(Saved data entries)

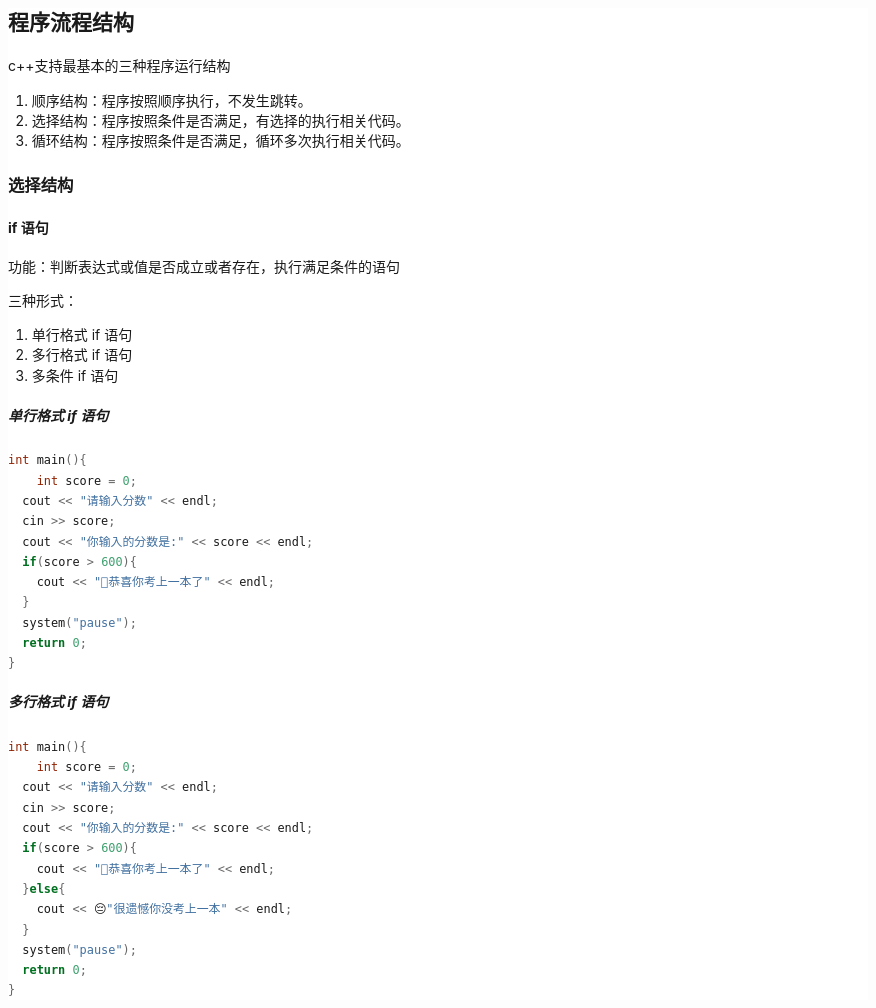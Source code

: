 ## 程序流程结构

c++支持最基本的三种程序运行结构

1. 顺序结构：程序按照顺序执行，不发生跳转。
2. 选择结构：程序按照条件是否满足，有选择的执行相关代码。
3. 循环结构：程序按照条件是否满足，循环多次执行相关代码。

### 选择结构

#### if 语句

功能：判断表达式或值是否成立或者存在，执行满足条件的语句

三种形式：

1. 单行格式 if 语句
2. 多行格式 if 语句
3. 多条件 if 语句

##### 单行格式 if 语句

```c++
int main(){
	int score = 0;
  cout << "请输入分数" << endl;
  cin >> score;
  cout << "你输入的分数是:" << score << endl;
  if(score > 600){
    cout << "🎉恭喜你考上一本了" << endl;
  }
  system("pause");
  return 0;
}
```

##### 多行格式 if 语句

```c++
int main(){
	int score = 0;
  cout << "请输入分数" << endl;
  cin >> score;
  cout << "你输入的分数是:" << score << endl;
  if(score > 600){
    cout << "🎉恭喜你考上一本了" << endl;
  }else{
    cout << 😔"很遗憾你没考上一本" << endl;
  }
  system("pause");
  return 0;
}
```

Directions
All that is wanted is the set of lines from the one with "1. 顺序结构：程序按照顺序执行，不发生跳转。" through the last line of the entries, both included, output exactly.

Answer to this task
1. 顺序结构：程序按照顺序执行，不发生跳转。
2. 选择结构：程序按照条件是否满足，有选择的执行相关代码。
3. 循环结构：程序按照条件是否满足，循环多次执行相关代码。

### 选择结构

#### if 语句

功能：判断表达式或值是否成立或者存在，执行满足条件的语句

三种形式：

1. 单行格式 if 语句
2. 多行格式 if 语句
3. 多条件 if 语句

##### 单行格式 if 语句

```c++
int main(){
	int score = 0;
  cout << "请输入分数" << endl;
  cin >> score;
  cout << "你输入的分数是:" << score << endl;
  if(score > 600){
    cout << "🎉恭喜你考上一本了" << endl;
  }
  system("pause");
  return 0;
}
```

##### 多行格式 if 语句

```c++
int main(){
	int score = 0;
  cout << "请输入分数" << endl;
  cin >> score;
  cout << "你输入的分数是:" << score << endl;
  if(score > 600){
    cout << "🎉恭喜你考上一本了" << endl;
  }else{
    cout << 😔"很遗憾你没考上一本" << endl;
  }
  system("pause");
  return 0;
}
```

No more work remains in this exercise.